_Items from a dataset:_
┌────────

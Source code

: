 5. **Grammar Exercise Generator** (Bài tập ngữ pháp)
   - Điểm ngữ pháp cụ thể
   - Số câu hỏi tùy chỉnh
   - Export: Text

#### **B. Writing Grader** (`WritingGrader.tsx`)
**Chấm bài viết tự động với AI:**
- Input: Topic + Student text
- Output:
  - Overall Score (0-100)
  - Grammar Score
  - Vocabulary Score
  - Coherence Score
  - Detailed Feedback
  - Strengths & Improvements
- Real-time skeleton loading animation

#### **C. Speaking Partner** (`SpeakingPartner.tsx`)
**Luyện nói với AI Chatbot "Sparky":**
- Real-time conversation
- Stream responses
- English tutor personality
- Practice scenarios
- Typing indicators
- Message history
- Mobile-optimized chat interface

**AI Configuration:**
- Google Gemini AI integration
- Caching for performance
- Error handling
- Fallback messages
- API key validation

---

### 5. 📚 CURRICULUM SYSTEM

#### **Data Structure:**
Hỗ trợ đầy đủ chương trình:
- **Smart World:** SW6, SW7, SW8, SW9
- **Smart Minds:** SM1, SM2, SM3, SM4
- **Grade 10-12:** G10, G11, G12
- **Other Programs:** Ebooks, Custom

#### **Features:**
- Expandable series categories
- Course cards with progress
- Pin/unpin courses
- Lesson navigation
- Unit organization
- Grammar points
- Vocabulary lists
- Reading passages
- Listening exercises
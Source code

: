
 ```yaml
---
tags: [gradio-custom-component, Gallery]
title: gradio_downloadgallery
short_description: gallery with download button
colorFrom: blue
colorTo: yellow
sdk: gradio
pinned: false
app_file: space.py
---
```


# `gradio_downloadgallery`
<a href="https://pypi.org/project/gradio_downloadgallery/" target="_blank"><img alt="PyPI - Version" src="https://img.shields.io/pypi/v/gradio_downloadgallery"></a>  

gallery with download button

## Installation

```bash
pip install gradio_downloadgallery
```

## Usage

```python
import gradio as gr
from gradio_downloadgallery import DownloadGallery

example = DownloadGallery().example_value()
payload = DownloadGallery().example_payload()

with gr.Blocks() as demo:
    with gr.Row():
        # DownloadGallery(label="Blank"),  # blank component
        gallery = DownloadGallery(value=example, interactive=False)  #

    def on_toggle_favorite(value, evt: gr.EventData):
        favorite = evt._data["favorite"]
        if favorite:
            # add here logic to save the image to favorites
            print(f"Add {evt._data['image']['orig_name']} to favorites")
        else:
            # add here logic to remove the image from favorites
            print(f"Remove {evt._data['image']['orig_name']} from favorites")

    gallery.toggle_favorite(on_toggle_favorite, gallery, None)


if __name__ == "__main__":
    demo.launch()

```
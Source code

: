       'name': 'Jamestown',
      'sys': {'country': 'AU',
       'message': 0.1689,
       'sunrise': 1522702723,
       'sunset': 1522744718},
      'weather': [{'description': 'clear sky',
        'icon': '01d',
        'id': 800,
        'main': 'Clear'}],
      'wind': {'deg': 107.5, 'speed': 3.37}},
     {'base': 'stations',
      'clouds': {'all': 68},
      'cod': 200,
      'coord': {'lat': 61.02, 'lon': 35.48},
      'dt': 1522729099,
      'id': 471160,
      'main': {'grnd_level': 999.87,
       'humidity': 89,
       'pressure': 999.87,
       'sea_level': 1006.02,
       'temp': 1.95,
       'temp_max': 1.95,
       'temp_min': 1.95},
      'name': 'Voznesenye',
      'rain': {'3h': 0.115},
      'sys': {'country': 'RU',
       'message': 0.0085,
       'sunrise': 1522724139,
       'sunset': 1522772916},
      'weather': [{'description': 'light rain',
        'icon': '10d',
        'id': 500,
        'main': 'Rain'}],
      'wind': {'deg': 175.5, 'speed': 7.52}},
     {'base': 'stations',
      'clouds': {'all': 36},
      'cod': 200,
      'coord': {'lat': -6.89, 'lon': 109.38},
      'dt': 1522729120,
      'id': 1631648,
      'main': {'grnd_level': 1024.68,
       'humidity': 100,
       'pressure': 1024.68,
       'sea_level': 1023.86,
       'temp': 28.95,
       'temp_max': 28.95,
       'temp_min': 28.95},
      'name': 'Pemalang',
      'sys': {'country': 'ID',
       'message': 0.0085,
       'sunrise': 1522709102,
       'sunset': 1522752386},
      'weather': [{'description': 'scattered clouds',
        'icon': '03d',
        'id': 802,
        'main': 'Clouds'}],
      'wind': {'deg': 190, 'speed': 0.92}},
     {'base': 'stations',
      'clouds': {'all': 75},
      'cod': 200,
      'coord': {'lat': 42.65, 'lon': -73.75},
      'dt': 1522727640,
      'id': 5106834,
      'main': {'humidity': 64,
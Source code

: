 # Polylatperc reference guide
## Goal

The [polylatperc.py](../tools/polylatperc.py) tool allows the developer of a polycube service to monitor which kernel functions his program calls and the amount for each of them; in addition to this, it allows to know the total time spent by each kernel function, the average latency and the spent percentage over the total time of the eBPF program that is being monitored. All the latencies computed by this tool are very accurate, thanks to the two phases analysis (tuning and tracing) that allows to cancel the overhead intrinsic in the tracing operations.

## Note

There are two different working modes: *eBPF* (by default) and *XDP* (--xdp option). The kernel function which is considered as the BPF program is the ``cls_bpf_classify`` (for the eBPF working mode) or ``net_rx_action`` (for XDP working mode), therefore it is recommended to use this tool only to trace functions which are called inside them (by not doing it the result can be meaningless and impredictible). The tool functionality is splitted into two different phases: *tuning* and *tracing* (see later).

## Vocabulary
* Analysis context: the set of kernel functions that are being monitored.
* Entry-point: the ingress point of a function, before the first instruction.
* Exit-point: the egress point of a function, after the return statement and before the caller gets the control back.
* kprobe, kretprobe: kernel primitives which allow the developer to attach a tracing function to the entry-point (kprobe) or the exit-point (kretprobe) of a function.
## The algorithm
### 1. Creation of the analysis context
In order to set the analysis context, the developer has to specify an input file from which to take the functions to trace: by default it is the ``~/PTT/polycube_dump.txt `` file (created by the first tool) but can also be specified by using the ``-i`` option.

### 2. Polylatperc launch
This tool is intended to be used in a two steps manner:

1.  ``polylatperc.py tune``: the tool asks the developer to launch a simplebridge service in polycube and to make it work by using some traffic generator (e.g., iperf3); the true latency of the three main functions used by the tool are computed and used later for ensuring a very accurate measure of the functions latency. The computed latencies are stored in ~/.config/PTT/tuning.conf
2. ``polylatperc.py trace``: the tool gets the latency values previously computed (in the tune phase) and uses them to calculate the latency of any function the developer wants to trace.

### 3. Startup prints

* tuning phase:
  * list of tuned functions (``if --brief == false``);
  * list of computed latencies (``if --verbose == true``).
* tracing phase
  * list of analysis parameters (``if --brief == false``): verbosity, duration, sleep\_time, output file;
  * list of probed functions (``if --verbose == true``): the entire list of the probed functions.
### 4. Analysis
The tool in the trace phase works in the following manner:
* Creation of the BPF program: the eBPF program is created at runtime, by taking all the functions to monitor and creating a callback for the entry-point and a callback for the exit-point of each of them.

└────────

_Problem to work on:_ Output the entire data exactly, line for line.

_Finished exercise:_
Source code

: 5. **Grammar Exercise Generator** (Bài tập ngữ pháp)
   - Điểm ngữ pháp cụ thể
   - Số câu hỏi tùy chỉnh
   - Export: Text

#### **B. Writing Grader** (`WritingGrader.tsx`)
**Chấm bài viết tự động với AI:**
- Input: Topic + Student text
- Output:
  - Overall Score (0-100)
  - Grammar Score
  - Vocabulary Score
  - Coherence Score
  - Detailed Feedback
  - Strengths & Improvements
- Real-time skeleton loading animation

#### **C. Speaking Partner** (`SpeakingPartner.tsx`)
**Luyện nói với AI Chatbot "Sparky":**
- Real-time conversation
- Stream responses
- English tutor personality
- Practice scenarios
- Typing indicators
- Message history
- Mobile-optimized chat interface

**AI Configuration:**
- Google Gemini AI integration
- Caching for performance
- Error handling
- Fallback messages
- API key validation

---

### 5. 📚 CURRICULUM SYSTEM

#### **Data Structure:**
Hỗ trợ đầy đủ chương trình:
- **Smart World:** SW6, SW7, SW8, SW9
- **Smart Minds:** SM1, SM2, SM3, SM4
- **Grade 10-12:** G10, G11, G12
- **Other Programs:** Ebooks, Custom

#### **Features:**
- Expandable series categories
- Course cards with progress
- Pin/unpin courses
- Lesson navigation
- Unit organization
- Grammar points
- Vocabulary lists
- Reading passages
- Listening exercises
Source code

:
 ```yaml
---
tags: [gradio-custom-component, Gallery]
title: gradio_downloadgallery
short_description: gallery with download button
colorFrom: blue
colorTo: yellow
sdk: gradio
pinned: false
app_file: space.py
---
```


# `gradio_downloadgallery`
<a href="https://pypi.org/project/gradio_downloadgallery/" target="_blank"><img alt="PyPI - Version" src="https://img.shields.io/pypi/v/gradio_downloadgallery"></a>  

gallery with download button

## Installation

```bash
pip install gradio_downloadgallery
```

## Usage

```python
import gradio as gr
from gradio_downloadgallery import DownloadGallery

example = DownloadGallery().example_value()
payload = DownloadGallery().example_payload()

with gr.Blocks() as demo:
    with gr.Row():
        # DownloadGallery(label="Blank"),  # blank component
        gallery = DownloadGallery(value=example, interactive=False)  #

    def on_toggle_favorite(value, evt: gr.EventData):
        favorite = evt._data["favorite"]
        if favorite:
            # add here logic to save the image to favorites
            print(f"Add {evt._data['image']['orig_name']} to favorites")
        else:
            # add here logic to remove the image from favorites
            print(f"Remove {evt._data['image']['orig_name']} from favorites")

    gallery.toggle_favorite(on_toggle_favorite, gallery, None)


if __name__ == "__main__":
    demo.launch()

```
Source code

:       'name': 'Jamestown',
      'sys': {'country': 'AU',
       'message': 0.1689,
       'sunrise': 1522702723,
       'sunset': 1522744718},
      'weather': [{'description': 'clear sky',
        'icon': '01d',
        'id': 800,
        'main': 'Clear'}],
      'wind': {'deg': 107.5, 'speed': 3.37}},
     {'base': 'stations',
      'clouds': {'all': 68},
      'cod': 200,
      'coord': {'lat': 61.02, 'lon': 35.48},
      'dt': 1522729099,
      'id': 471160,
      'main': {'grnd_level': 999.87,
       'humidity': 89,
       'pressure': 999.87,
       'sea_level': 1006.02,
       'temp': 1.95,
       'temp_max': 1.95,
       'temp_min': 1.95},
      'name': 'Voznesenye',
      'rain': {'3h': 0.115},
      'sys': {'country': 'RU',
       'message': 0.0085,
       'sunrise': 1522724139,
       'sunset': 1522772916},
      'weather': [{'description': 'light rain',
        'icon': '10d',
        'id': 500,
        'main': 'Rain'}],
      'wind': {'deg': 175.5, 'speed': 7.52}},
     {'base': 'stations',
      'clouds': {'all': 36},
      'cod': 200,
      'coord': {'lat': -6.89, 'lon': 109.38},
      'dt': 1522729120,
      'id': 1631648,
      'main': {'grnd_level': 1024.68,
       'humidity': 100,
       'pressure': 1024.68,
       'sea_level': 1023.86,
       'temp': 28.95,
       'temp_max': 28.95,
       'temp_min': 28.95},
      'name': 'Pemalang',
      'sys': {'country': 'ID',
       'message': 0.0085,
       'sunrise': 1522709102,
       'sunset': 1522752386},
      'weather': [{'description': 'scattered clouds',
        'icon': '03d',
        'id': 802,
        'main': 'Clouds'}],
      'wind': {'deg': 190, 'speed': 0.92}},
     {'base': 'stations',
      'clouds': {'all': 75},
      'cod': 200,
      'coord': {'lat': 42.65, 'lon': -73.75},
      'dt': 1522727640,
      'id': 5106834,
      'main': {'humidity': 64,
Source code

: # Polylatperc reference guide
## Goal

The [polylatperc.py](../tools/polylatperc.py) tool allows the developer of a polycube service to monitor which kernel functions his program calls and the amount for each of them; in addition to this, it allows to know the total time spent by each kernel function, the average latency and the spent percentage over the total time of the eBPF program that is being monitored. All the latencies computed by this tool are very accurate, thanks to the two phases analysis (tuning and tracing) that allows to cancel the overhead intrinsic in the tracing operations.

## Note

There are two different working modes: *eBPF* (by default) and *XDP* (--xdp option). The kernel function which is considered as the BPF program is the ``cls_bpf_classify`` (for the eBPF working mode) or ``net_rx_action`` (for XDP working mode), therefore it is recommended to use this tool only to trace functions which are called inside them (by not doing it the result can be meaningless and impredictible). The tool functionality is splitted into two different phases: *tuning* and *tracing* (see later).

## Vocabulary
* Analysis context: the set of kernel functions that are being monitored.
* Entry-point: the ingress point of a function, before the first instruction.
* Exit-point: the egress point of a function, after the return statement and before the caller gets the control back.
* kprobe, kretprobe: kernel primitives which allow the developer to attach a tracing function to the entry-point (kprobe) or the exit-point (kretprobe) of a function.
## The algorithm
### 1. Creation of the analysis context
In order to set the analysis context, the developer has to specify an input file from which to take the functions to trace: by default it is the ``~/PTT/polycube_dump.txt `` file (created by the first tool) but can also be specified by using the ``-i`` option.

### 2. Polylatperc launch
This tool is intended to be used in a two steps manner:

1.  ``polylatperc.py tune``: the tool asks the developer to launch a simplebridge service in polycube and to make it work by using some traffic generator (e.g., iperf3); the true latency of the three main functions used by the tool are computed and used later for ensuring a very accurate measure of the functions latency. The computed latencies are stored in ~/.config/PTT/tuning.conf
2. ``polylatperc.py trace``: the tool gets the latency values previously computed (in the tune phase) and uses them to calculate the latency of any function the developer wants to trace.

### 3. Startup prints

* tuning phase:
  * list of tuned functions (``if --brief == false``);
  * list of computed latencies (``if --verbose == true``).
* tracing phase
  * list of analysis parameters (``if --brief == false``): verbosity, duration, sleep\_time, output file;
  * list of probed functions (``if --verbose == true``): the entire list of the probed functions.
### 4. Analysis
The tool in the trace phase works in the following manner:
* Creation of the BPF program: the eBPF program is created at runtime, by taking all the functions to monitor and creating a callback for the entry-point and a callback for the exit-point of each of them.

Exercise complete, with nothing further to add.